At the same time, the extent and time of surface preservation also depend on the extent and time of water cooling. If the extent of water cooling at early age is more, the surface covering removal can be earlier. Judging from the site situation, the pipe input water temperature is not controlled strictly, and parts of the pipe linker have water leakage which leads to the flux unsteady. Under such situation, the surface covering time can not be shortened. It should be more than 14.0d.

• V. C ONCLUSIONS

The prototype experiment of concrete crane beam on rock wall is carried out to get the temperature of different points inside the beam. Then the improved accelerating genetic algorithm and temperature field finite element program are applied to inverse some important thermal parameters of concrete. Comparing the measured data with calculated data, they are very close. It shows the inversion method is effective. The inversed parameters are applied in the feedback simulation. According to the simulation results, the proper temperature control method is suggested. On the base of above research working, the following conclusions are drawn.

• (1)    The prototype experiment for concrete temperature is simple and feasible, which can be easily operated. The experiment results can satisfy the feedback analysis calculation and engineering construction.

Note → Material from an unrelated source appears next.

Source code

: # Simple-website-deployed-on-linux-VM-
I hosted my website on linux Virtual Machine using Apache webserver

• (2)    The back analysis and simulation in construction is a gradually optimizing course. It can reflect the factual performance of concrete and give important direction to engineering construction.

• (3)    In the inversion of concrete thermal parameters course, the improved accelerating genetic algorithm has the merits of high precision and fast calculation. It overcomes the shortage of traditional optimization method, most of which show a series deceleration when the inversion parameters become more, easily fall into the local extreme value, be hard to converge because of error transfer. It is worthy to be applied widely in civil engineering.

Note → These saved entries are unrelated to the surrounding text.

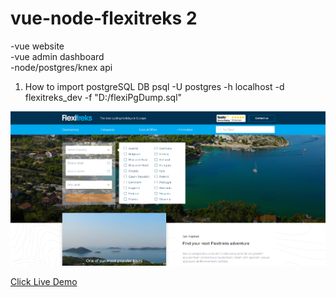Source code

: # vue-node-flexitreks 2

-vue website <br/>
-vue admin dashboard <br/>
-node/postgres/knex api <br/>

1. How to import postgreSQL DB
psql -U postgres -h localhost -d flexitreks_dev -f "D:/flexiPgDump.sql"

<kbd>
	<img src="1.png">
</kbd>

<a href="https://flexitreks.netlify.app/">Click Live Demo</a>
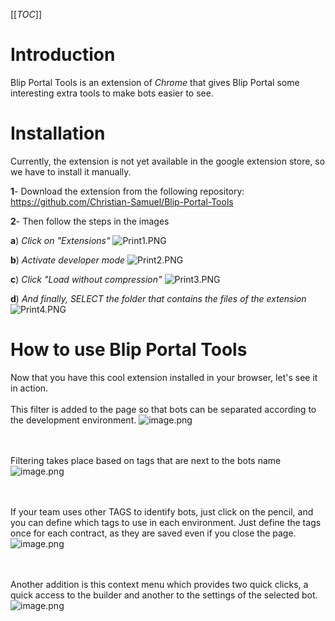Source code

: [[_TOC_]]

# Introduction

Blip Portal Tools is an extension of <i>Chrome</i> that gives Blip Portal some interesting extra tools to make bots easier to see.

# Installation
Currently, the extension is not yet available in the google extension store, so we have to install it manually.

**1**- Download the extension from the following repository: https://github.com/Christian-Samuel/Blip-Portal-Tools

**2**- Then follow the steps in the images

 **a**) _Click on _"Extensions"__
![Print1.PNG](/.attachments/Print1-fe0fcd63-a9ad-4392-94ce-bbdb08f510e8.PNG)

**b**) _Activate developer mode_
![Print2.PNG](/.attachments/Print2-83eeceac-a24e-45ac-aa3e-540d1e2341b0.PNG)

**c**) _Click "Load without compression"_
![Print3.PNG](/.attachments/Print3-e01e15b2-afbf-4314-b497-35c42455180f.PNG)

**d**) _And finally, SELECT the folder that contains the files of the extension_
![Print4.PNG](/.attachments/Print4-a191a995-05f1-43ab-bca3-cd81fa7ab9fb.PNG)

# How to use Blip Portal Tools

Now that you have this cool extension installed in your browser, let's see it in action.
<br></br>
This filter is added to the page so that bots can be separated according to the development environment.
![image.png](/.attachments/image-58a31486-5023-4ca0-8cc4-84cd4e975abc.png)

<br></br>
Filtering takes place based on tags that are next to the bots name
![image.png](/.attachments/image-7566124c-a2e0-4d70-9b6b-e3a541c0dfea.png)

<br></br>
If your team uses other TAGS to identify bots, just click on the pencil, and you can define which tags to use in each environment. Just define the tags once for each contract, as they are saved even if you close the page.
![image.png](/.attachments/image-4d809c76-5717-48c8-b9b7-e701ebe7cb6f.png)

<br></br>
Another addition is this context menu which provides two quick clicks, a quick access to the builder and another to the settings of the selected bot.
![image.png](/.attachments/image-059f6eed-b7fa-4d17-8788-6bc894e704f0.png)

• (4)    The feedback analysis shows that the preservation material and covering time have much influence on the concrete surface temperature and stress. As for the preservation material with lower heat exchange coefficient, the removal time should be later.

• (5)    The extent and time of surface preservation is related to the extent and time of water cooling. If the extent of water cooling at early age is more, the surface covering removal can be earlier.

A CKNOWLEDGMENT

The authors wish to thank S. K. Chen, L. Guo, Z. Q. Xie, M. D. Zhu. This work was supported in part by a grant from Wuhan University Open Research Fund Program of State Key Laboratory of Water Resources and Hydropower Engineering Science (No. 2009 B060).